TASK DIRECTIONS:
In the records below, begin at the line containing "And the scale needs to be adjustable." and end at the line containing "I set a [css"; quote every line in that span exactly, including both boundary lines, and no others.

RECORD EXTRACTS Start Marker

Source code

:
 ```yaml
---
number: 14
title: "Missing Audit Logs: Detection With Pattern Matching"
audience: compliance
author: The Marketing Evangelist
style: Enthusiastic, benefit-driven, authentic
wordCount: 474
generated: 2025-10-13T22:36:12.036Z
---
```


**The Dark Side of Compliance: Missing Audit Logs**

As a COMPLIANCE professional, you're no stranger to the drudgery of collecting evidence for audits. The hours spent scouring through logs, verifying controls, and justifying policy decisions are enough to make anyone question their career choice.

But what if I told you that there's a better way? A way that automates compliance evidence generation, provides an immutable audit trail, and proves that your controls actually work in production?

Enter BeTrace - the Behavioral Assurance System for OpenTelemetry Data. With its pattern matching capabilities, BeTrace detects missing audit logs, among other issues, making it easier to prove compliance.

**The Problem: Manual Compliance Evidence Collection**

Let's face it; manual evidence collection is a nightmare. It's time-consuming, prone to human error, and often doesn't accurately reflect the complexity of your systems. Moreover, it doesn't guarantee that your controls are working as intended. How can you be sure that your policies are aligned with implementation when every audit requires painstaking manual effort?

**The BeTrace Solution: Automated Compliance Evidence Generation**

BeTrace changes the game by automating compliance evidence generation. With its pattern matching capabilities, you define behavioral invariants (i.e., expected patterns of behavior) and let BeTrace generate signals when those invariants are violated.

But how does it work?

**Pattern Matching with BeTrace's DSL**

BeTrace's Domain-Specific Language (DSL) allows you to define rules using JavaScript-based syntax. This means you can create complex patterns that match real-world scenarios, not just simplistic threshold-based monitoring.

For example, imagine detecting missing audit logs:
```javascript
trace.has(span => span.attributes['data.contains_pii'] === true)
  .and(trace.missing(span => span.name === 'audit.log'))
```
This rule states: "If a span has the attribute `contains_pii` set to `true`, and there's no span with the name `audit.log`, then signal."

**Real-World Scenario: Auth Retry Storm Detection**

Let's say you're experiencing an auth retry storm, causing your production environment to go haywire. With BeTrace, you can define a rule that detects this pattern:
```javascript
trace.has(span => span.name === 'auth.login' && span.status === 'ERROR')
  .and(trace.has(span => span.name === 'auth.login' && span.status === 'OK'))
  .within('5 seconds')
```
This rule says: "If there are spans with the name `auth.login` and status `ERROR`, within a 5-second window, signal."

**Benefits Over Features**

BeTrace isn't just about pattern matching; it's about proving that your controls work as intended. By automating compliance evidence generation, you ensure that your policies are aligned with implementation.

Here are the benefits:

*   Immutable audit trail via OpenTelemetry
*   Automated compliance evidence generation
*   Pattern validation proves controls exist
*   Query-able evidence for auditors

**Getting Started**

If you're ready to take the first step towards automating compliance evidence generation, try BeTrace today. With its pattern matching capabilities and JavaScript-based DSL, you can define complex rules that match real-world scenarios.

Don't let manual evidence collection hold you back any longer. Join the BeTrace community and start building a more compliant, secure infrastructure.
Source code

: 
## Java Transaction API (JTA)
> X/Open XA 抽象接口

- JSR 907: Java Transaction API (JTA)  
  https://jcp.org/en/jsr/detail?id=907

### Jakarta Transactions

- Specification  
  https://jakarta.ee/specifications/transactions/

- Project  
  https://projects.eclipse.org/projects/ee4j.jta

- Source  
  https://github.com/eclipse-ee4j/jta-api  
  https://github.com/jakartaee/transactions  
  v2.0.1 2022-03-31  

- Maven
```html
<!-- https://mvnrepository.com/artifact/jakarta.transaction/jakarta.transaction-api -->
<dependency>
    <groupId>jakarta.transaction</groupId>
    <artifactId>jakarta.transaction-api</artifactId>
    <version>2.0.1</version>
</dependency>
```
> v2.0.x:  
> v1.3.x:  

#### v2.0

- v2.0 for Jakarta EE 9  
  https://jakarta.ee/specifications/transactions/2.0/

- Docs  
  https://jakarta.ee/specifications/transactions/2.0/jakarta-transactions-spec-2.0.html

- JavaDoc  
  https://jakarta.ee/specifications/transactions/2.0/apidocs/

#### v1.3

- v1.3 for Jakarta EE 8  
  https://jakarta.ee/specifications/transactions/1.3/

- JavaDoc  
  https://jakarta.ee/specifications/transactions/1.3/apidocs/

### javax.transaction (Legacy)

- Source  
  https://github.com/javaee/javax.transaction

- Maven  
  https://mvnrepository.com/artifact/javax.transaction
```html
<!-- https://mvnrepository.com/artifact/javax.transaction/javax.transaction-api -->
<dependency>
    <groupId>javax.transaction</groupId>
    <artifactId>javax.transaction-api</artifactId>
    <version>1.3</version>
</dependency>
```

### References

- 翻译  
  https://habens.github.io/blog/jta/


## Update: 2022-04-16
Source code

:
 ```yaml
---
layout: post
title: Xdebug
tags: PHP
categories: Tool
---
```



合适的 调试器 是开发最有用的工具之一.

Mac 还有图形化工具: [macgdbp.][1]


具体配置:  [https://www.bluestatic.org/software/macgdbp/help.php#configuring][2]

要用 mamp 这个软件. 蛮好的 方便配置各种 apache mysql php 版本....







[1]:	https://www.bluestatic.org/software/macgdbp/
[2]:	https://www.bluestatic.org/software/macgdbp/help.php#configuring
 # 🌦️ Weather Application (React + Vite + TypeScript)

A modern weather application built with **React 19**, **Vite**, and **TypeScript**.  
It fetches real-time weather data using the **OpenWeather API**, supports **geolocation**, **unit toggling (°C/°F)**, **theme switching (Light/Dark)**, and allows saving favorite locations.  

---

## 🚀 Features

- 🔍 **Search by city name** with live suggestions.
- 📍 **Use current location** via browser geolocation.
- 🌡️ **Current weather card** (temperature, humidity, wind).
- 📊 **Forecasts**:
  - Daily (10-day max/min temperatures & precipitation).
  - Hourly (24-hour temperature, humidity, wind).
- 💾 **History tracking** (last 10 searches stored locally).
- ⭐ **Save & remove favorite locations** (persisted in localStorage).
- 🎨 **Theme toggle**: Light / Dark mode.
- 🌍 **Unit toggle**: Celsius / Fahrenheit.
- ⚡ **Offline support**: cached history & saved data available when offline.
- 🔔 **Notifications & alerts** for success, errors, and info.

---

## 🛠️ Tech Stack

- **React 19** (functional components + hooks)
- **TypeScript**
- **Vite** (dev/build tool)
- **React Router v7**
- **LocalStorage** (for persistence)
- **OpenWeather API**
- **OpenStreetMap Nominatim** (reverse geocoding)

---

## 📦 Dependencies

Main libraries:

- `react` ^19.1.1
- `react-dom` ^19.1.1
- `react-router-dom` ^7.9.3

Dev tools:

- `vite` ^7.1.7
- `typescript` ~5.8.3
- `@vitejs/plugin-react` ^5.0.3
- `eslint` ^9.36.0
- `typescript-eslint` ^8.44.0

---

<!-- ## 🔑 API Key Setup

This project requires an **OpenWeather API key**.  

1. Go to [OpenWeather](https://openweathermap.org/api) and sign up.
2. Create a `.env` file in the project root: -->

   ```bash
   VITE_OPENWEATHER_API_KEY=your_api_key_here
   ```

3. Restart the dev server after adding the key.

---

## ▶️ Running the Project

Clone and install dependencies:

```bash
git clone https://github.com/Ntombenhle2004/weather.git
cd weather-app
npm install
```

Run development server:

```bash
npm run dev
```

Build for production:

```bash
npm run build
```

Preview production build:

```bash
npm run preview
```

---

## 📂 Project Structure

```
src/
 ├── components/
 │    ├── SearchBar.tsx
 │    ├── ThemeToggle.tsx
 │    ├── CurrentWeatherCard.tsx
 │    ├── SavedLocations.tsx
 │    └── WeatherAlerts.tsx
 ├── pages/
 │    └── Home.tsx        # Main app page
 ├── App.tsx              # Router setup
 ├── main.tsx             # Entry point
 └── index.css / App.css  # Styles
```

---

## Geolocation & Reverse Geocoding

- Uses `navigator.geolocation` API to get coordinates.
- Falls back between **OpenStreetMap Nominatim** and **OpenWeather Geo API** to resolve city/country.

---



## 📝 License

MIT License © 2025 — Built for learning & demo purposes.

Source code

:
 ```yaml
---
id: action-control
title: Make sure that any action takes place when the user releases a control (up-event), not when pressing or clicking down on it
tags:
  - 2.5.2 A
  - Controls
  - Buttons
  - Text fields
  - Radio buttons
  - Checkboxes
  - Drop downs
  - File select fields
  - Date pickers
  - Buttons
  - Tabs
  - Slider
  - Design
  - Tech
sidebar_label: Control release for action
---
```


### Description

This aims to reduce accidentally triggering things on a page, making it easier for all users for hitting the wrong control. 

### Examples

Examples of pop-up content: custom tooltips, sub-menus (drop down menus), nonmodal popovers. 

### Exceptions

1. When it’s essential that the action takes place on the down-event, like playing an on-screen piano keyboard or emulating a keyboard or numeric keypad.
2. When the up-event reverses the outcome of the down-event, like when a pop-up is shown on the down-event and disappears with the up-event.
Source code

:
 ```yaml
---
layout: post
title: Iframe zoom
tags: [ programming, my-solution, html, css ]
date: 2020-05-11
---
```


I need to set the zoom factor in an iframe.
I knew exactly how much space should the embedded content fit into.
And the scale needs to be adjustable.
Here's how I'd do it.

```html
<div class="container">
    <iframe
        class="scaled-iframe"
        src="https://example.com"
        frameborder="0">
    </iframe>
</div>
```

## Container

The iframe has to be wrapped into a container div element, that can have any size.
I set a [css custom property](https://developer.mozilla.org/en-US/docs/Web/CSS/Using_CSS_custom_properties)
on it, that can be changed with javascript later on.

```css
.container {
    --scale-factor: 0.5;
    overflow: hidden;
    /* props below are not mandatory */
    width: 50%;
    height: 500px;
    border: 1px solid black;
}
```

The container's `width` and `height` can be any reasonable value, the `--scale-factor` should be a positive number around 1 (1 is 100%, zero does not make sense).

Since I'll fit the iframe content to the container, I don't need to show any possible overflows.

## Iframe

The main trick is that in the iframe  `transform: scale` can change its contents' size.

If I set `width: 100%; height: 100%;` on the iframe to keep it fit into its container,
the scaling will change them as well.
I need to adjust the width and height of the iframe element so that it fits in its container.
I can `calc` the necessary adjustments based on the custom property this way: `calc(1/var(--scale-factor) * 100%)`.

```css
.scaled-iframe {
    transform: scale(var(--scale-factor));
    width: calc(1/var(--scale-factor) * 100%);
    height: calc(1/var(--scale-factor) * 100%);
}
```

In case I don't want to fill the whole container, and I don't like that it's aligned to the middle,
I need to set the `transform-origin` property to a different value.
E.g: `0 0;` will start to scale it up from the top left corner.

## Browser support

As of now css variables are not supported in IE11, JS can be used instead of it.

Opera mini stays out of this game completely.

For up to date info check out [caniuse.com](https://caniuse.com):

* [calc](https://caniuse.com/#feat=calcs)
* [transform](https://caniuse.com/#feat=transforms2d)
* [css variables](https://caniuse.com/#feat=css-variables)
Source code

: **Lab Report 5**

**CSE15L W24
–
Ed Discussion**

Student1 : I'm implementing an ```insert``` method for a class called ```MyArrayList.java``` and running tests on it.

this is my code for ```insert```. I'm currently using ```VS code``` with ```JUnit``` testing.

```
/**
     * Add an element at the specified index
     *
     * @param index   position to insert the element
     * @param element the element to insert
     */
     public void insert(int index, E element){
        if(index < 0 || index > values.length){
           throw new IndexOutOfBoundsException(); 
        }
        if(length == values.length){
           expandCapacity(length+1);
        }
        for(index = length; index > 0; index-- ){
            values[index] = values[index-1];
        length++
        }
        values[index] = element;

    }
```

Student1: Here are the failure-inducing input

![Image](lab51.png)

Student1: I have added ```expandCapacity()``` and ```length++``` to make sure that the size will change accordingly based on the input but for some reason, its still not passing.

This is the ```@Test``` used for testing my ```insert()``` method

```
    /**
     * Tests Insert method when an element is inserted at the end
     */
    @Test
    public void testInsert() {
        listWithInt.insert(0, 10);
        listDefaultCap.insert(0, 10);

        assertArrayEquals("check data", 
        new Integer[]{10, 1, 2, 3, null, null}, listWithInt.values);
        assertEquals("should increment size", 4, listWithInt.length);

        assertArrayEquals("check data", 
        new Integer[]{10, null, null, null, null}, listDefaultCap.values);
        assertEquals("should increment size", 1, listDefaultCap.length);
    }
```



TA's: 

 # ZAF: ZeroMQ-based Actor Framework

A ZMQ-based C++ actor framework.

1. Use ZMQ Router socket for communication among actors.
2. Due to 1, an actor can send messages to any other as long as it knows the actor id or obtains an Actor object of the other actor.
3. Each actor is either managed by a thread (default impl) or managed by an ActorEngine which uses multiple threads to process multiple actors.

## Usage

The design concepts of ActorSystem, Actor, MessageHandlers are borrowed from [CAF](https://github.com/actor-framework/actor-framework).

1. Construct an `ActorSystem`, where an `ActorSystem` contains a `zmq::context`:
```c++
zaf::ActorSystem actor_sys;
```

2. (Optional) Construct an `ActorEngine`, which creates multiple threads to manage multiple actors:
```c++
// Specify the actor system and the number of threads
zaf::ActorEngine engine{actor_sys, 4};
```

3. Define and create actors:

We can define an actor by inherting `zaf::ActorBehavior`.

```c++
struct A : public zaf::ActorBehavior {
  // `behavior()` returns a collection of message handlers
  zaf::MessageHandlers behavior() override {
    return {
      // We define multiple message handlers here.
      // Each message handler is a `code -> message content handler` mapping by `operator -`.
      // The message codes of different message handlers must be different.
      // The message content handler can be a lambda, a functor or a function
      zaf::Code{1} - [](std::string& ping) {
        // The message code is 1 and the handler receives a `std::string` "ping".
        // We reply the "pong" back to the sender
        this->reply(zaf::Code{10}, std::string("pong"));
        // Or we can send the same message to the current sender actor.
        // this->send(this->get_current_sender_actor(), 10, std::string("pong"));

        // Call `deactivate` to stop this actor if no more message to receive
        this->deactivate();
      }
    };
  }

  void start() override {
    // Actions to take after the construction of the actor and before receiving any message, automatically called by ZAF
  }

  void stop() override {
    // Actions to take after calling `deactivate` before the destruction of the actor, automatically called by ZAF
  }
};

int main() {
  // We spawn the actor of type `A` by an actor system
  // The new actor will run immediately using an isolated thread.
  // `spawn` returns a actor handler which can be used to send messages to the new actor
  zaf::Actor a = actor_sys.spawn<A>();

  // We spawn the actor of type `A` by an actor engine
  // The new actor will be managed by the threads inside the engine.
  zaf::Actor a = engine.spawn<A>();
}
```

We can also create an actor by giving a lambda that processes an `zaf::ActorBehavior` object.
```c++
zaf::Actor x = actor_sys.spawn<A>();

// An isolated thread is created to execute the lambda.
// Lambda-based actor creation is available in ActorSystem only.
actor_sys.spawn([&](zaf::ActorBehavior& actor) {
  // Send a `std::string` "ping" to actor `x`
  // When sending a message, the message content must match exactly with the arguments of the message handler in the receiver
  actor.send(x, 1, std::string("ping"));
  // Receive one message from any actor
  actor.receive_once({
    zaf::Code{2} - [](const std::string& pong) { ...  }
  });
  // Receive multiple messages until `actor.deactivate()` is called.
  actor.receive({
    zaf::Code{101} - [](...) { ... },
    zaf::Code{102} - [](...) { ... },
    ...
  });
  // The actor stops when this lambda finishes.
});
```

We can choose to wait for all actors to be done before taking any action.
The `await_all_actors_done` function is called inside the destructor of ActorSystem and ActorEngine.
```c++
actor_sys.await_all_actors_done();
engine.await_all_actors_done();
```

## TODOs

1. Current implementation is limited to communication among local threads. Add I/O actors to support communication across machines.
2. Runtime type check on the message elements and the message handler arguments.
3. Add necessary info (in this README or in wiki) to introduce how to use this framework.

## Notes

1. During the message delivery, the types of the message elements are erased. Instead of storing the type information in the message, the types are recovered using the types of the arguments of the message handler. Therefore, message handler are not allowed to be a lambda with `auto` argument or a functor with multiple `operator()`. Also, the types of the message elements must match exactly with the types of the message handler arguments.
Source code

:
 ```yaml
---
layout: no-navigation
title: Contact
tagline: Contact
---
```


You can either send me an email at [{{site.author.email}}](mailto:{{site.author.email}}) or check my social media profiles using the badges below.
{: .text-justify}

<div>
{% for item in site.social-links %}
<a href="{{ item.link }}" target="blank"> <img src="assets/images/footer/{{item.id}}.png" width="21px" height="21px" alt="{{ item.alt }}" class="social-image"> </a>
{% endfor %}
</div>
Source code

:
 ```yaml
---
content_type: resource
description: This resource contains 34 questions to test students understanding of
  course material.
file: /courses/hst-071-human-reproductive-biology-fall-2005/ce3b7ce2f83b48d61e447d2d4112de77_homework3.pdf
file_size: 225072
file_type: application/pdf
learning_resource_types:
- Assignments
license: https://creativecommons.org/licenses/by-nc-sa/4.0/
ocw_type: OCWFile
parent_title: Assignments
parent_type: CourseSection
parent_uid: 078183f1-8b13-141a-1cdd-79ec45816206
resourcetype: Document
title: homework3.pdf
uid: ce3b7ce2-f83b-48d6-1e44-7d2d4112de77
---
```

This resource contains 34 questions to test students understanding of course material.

RECORD EXTRACTS End Marker

RESULT FOR THIS TASK:
And the scale needs to be adjustable.
Here's how I'd do it.

```html
<div class="container">
    <iframe
        class="scaled-iframe"
        src="https://example.com"
        frameborder="0">
    </iframe>
</div>
```

## Container

The iframe has to be wrapped into a container div element, that can have any size.
I set a [css custom property](https://developer.mozilla.org/en-US/docs/Web/CSS/Using_CSS_custom_properties)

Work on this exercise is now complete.